DATA UNDER STUDY »
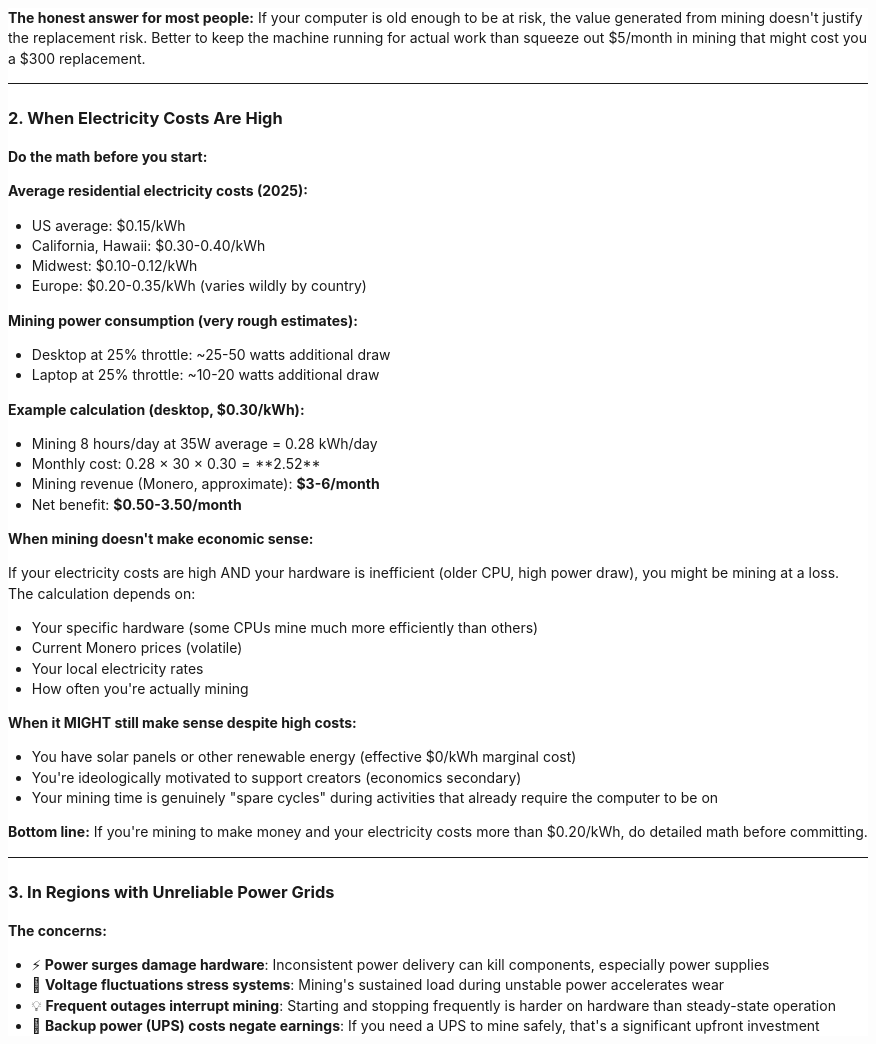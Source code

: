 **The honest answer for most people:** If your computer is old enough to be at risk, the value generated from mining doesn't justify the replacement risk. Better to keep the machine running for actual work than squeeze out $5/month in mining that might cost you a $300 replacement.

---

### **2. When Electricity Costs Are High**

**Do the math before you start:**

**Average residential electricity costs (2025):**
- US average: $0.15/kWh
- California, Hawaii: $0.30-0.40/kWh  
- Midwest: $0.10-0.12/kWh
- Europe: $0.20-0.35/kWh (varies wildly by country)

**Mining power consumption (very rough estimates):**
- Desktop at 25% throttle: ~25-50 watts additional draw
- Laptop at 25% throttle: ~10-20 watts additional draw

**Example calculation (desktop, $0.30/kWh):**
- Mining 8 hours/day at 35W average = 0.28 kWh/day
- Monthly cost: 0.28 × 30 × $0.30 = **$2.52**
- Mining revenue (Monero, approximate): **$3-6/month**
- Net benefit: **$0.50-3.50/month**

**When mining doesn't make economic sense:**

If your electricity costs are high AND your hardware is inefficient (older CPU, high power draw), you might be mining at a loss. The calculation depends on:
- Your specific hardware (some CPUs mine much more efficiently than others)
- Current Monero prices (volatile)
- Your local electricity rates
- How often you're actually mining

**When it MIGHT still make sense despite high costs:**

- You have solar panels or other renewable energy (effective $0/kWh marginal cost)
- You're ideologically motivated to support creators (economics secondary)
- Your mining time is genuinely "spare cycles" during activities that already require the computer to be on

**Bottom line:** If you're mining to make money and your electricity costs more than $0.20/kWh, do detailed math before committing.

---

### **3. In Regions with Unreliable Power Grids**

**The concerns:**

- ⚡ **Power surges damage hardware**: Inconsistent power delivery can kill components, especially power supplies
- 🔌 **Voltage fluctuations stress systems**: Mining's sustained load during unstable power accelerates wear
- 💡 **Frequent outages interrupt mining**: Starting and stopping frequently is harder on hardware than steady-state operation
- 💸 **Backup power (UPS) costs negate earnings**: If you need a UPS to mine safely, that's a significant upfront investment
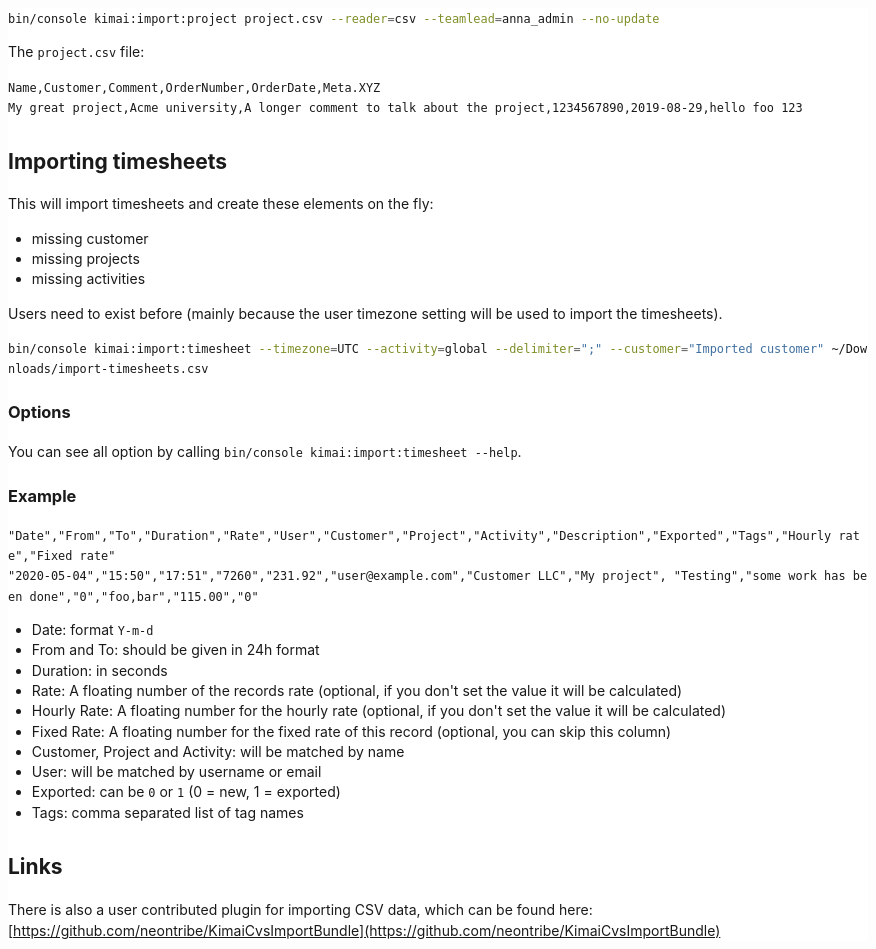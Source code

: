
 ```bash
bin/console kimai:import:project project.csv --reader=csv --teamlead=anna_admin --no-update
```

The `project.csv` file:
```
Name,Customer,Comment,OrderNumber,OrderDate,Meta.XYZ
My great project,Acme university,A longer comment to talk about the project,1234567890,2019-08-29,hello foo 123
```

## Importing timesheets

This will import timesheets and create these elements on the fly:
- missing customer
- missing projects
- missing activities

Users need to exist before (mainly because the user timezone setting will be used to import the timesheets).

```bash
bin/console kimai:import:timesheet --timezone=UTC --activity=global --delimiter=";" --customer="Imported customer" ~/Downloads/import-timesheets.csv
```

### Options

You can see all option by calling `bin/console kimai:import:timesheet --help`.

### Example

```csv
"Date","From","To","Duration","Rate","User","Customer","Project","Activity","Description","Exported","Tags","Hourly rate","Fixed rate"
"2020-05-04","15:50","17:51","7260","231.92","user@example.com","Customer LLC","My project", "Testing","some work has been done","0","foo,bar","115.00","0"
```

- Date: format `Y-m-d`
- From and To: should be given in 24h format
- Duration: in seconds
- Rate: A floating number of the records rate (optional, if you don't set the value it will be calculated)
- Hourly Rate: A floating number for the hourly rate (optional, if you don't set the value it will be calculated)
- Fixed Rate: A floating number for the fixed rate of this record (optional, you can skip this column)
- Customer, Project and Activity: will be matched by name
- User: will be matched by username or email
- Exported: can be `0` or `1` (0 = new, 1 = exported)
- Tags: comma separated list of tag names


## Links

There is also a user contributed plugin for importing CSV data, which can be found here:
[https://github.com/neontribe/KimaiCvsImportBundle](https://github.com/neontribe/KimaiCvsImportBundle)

PROBLEM TO SOLVE » All of the data is to be returned exactly, with no pictures included.

ANSWER BOX »
Source code

: **The honest answer for most people:** If your computer is old enough to be at risk, the value generated from mining doesn't justify the replacement risk. Better to keep the machine running for actual work than squeeze out $5/month in mining that might cost you a $300 replacement.

---

### **2. When Electricity Costs Are High**

**Do the math before you start:**

**Average residential electricity costs (2025):**
- US average: $0.15/kWh
- California, Hawaii: $0.30-0.40/kWh  
- Midwest: $0.10-0.12/kWh
- Europe: $0.20-0.35/kWh (varies wildly by country)

**Mining power consumption (very rough estimates):**
- Desktop at 25% throttle: ~25-50 watts additional draw
- Laptop at 25% throttle: ~10-20 watts additional draw

**Example calculation (desktop, $0.30/kWh):**
- Mining 8 hours/day at 35W average = 0.28 kWh/day
- Monthly cost: 0.28 × 30 × $0.30 = **$2.52**
- Mining revenue (Monero, approximate): **$3-6/month**
- Net benefit: **$0.50-3.50/month**

**When mining doesn't make economic sense:**

If your electricity costs are high AND your hardware is inefficient (older CPU, high power draw), you might be mining at a loss. The calculation depends on:
- Your specific hardware (some CPUs mine much more efficiently than others)
- Current Monero prices (volatile)
- Your local electricity rates
- How often you're actually mining

**When it MIGHT still make sense despite high costs:**

- You have solar panels or other renewable energy (effective $0/kWh marginal cost)
- You're ideologically motivated to support creators (economics secondary)
- Your mining time is genuinely "spare cycles" during activities that already require the computer to be on

**Bottom line:** If you're mining to make money and your electricity costs more than $0.20/kWh, do detailed math before committing.

---

### **3. In Regions with Unreliable Power Grids**

**The concerns:**

- ⚡ **Power surges damage hardware**: Inconsistent power delivery can kill components, especially power supplies
- 🔌 **Voltage fluctuations stress systems**: Mining's sustained load during unstable power accelerates wear
- 💡 **Frequent outages interrupt mining**: Starting and stopping frequently is harder on hardware than steady-state operation
- 💸 **Backup power (UPS) costs negate earnings**: If you need a UPS to mine safely, that's a significant upfront investment
Source code

:
 ```bash
bin/console kimai:import:project project.csv --reader=csv --teamlead=anna_admin --no-update
```

The `project.csv` file:
```
Name,Customer,Comment,OrderNumber,OrderDate,Meta.XYZ
My great project,Acme university,A longer comment to talk about the project,1234567890,2019-08-29,hello foo 123
```

## Importing timesheets

This will import timesheets and create these elements on the fly:
- missing customer
- missing projects
- missing activities

Users need to exist before (mainly because the user timezone setting will be used to import the timesheets).

```bash
bin/console kimai:import:timesheet --timezone=UTC --activity=global --delimiter=";" --customer="Imported customer" ~/Downloads/import-timesheets.csv
```

### Options

You can see all option by calling `bin/console kimai:import:timesheet --help`.

### Example

```csv
"Date","From","To","Duration","Rate","User","Customer","Project","Activity","Description","Exported","Tags","Hourly rate","Fixed rate"
"2020-05-04","15:50","17:51","7260","231.92","user@example.com","Customer LLC","My project", "Testing","some work has been done","0","foo,bar","115.00","0"
```

- Date: format `Y-m-d`
- From and To: should be given in 24h format
- Duration: in seconds
- Rate: A floating number of the records rate (optional, if you don't set the value it will be calculated)
- Hourly Rate: A floating number for the hourly rate (optional, if you don't set the value it will be calculated)
- Fixed Rate: A floating number for the fixed rate of this record (optional, you can skip this column)
- Customer, Project and Activity: will be matched by name
- User: will be matched by username or email
- Exported: can be `0` or `1` (0 = new, 1 = exported)
- Tags: comma separated list of tag names


## Links

There is also a user contributed plugin for importing CSV data, which can be found here:
[https://github.com/neontribe/KimaiCvsImportBundle](https://github.com/neontribe/KimaiCvsImportBundle)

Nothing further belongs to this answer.